New Delhi, 22 May 2025

DEFENCE DEALS AND SECURITY

By Inder Jit

(Released on 2 September 1980) 

Three weeks ago, I expressed horror over the doings of the Union Energy Minister, Mr Ghani Khan Choudhury, as exposed in the Lok Sabha. I also cautioned against a “dangerous doctrine” advocated by the Union Law Minister, Mr Shiv Shankar, which sought to make corruption by ministers respectable, even lawful. The rot, I now find, is not confined at the Centre to the economic ministries and the recent scandalous deals in regard to massive imports of sugar, crude and much else. Patient probing shows that the cancer has also spread to the vital defence sector. Already, India is being likened in diplomatic circles to Indonesia, where President Suharto’s wife is popularly nicknamed “Madame Ten Percent” and is widely acknowledged as one who can put through any deal for a consideration. In fact, the Singapore High Court reportedly has before it a case filed by the widow of a top Indonesian Director claiming from Jakarta her late husband’s “legitimate” share in some $82 million collected in commissions in various State deals.

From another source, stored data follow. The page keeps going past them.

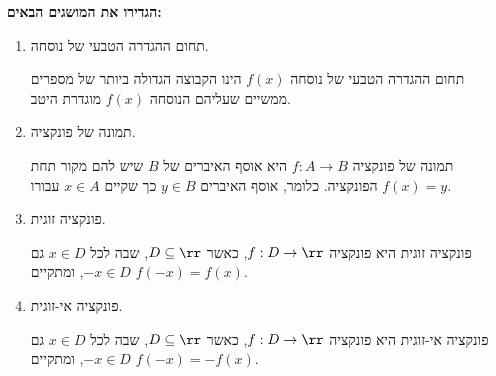 \textbf{הגדירו את המושגים הבאים:}
\begin{enumerate}
\item
תחום ההגדרה הטבעי של נוסחה.
\begin{solbox}
תחום ההגדרה הטבעי של נוסחה
$f(x)$
הינו הקבוצה הגדולה ביותר של מספרים ממשיים שעליהם הנוסחה
$f(x)$
מוגדרת היטב.
\end{solbox}
\item
תמונה של פונקציה.
\begin{solbox}
תמונה של פונקציה
$f: A \rightarrow B$
היא אוסף האיברים של $B$ שיש להם מקור תחת הפונקציה. כלומר, אוסף האיברים
$y \in B$
כך שקיים
$x \in A$
עבורו
$f(x) =y$.
\end{solbox}
\item
פונקציה זוגית.
\begin{solbox}
פונקציה זוגית היא פונקציה
$f :D \rightarrow \rr$,
כאשר
$D \subseteq \rr$,
שבה לכל
$x \in D$
גם
$-x \in D$,
ומתקיים
$f(-x) = f(x)$.
\end{solbox}
\item
פונקציה אי-זוגית.
\begin{solbox}
פונקציה אי-זוגית  היא פונקציה
$f :D \rightarrow \rr$,
כאשר
$D \subseteq \rr$,
שבה לכל
$x \in D$
גם
$-x \in D$,
ומתקיים
$f(-x) =- f(x)$.
\end{solbox}
\eMs
\end{enumerate}

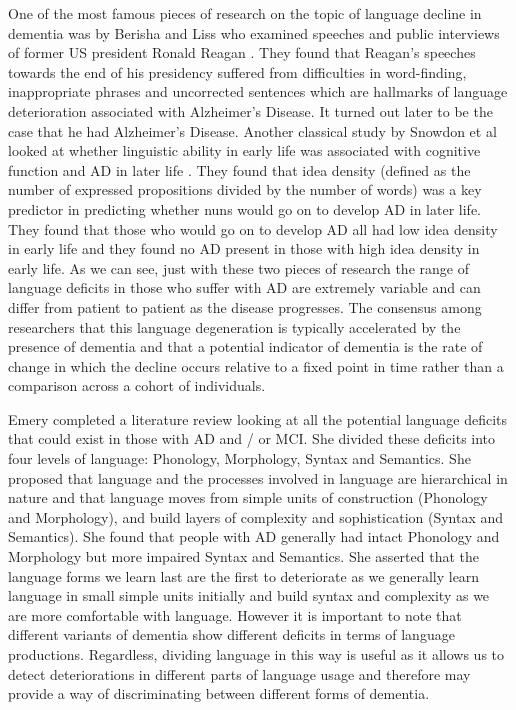 \par
One of the most famous pieces of research on the topic of language decline in dementia was by Berisha and Liss who examined speeches and public interviews of former US president Ronald Reagan \cite{Berisha2015}. They found that Reagan's speeches towards the end of his presidency suffered from difficulties in word-finding, inappropriate phrases and uncorrected sentences which are hallmarks of language deterioration associated with Alzheimer's Disease. It turned out later to be the case that he had Alzheimer's Disease. Another classical study by Snowdon et al looked at whether linguistic ability in early life was associated with cognitive function and AD in later life \cite{Snowdon1996} . They found that idea density (defined as the number of expressed propositions divided by the number of words) was a key predictor in predicting whether nuns would go on to develop AD in later life. They found that those who would go on to develop AD all had low idea density in early life and they found no AD present in those with high idea density in early life. As we can see, just with these two pieces of research the range of language deficits in those who suffer with AD are extremely variable and can differ from patient to patient as the disease progresses. The consensus among researchers that this language degeneration is typically accelerated by the presence of dementia \cite{Berisha2015} and that a potential indicator of dementia is the rate of change in which the decline occurs relative to a fixed point in time rather than a comparison across a cohort of individuals. 
\par
Emery \cite{Emery2000} completed a literature review looking at all the potential language deficits that could exist in those with AD and / or MCI. She divided these deficits into four levels of language: Phonology, Morphology, Syntax and Semantics. She proposed that language and the processes involved in language are hierarchical in nature and that language moves from simple units of construction (Phonology and Morphology), and build layers of complexity and sophistication (Syntax and Semantics). She found that people with AD generally had intact Phonology and Morphology but more impaired Syntax and Semantics. She asserted that the language forms we learn last are the first to deteriorate as we generally learn language in small simple units initially and build syntax and complexity as we are more comfortable with language. However it is important to note that different variants of dementia show different deficits in terms of language productions. Regardless, dividing language in this way is useful as it allows us to detect deteriorations in different parts of language usage and therefore may provide a way of discriminating between different forms of dementia.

We first heard of “slush money” in a big way during the Janata rule when the Defence Ministry under Mr Jagjivan Ram decided to go in for the Anglo-French Jaguar in preference to the French Mirage and the Swedish Viggen. I remember a knowledgeable source calling me up the day the deal totalling about Rs 1,600 crores was announced to ask: Tell me, who has made how much? Don’t be shocked. Some 50 crores have passed hands.” New Delhi is again reverberating with stories which are at once ugly and frightening. Some of the city’s five-star hotels are today said to be crowded with foreign agents who incredibly enough, seem to have access to most persons in authority through local contacts -- and to almost every inside information even about highly sensitive defence patterns and deals. I treated most talk as wild until some weeks ago when responsible persons, well-informed in defence matters, asserted: “Does anyone really care a damn about what is happening in Defence? Many decisions are being taken on extraneous considerations. National security is being jeopardised. We had better watch out!”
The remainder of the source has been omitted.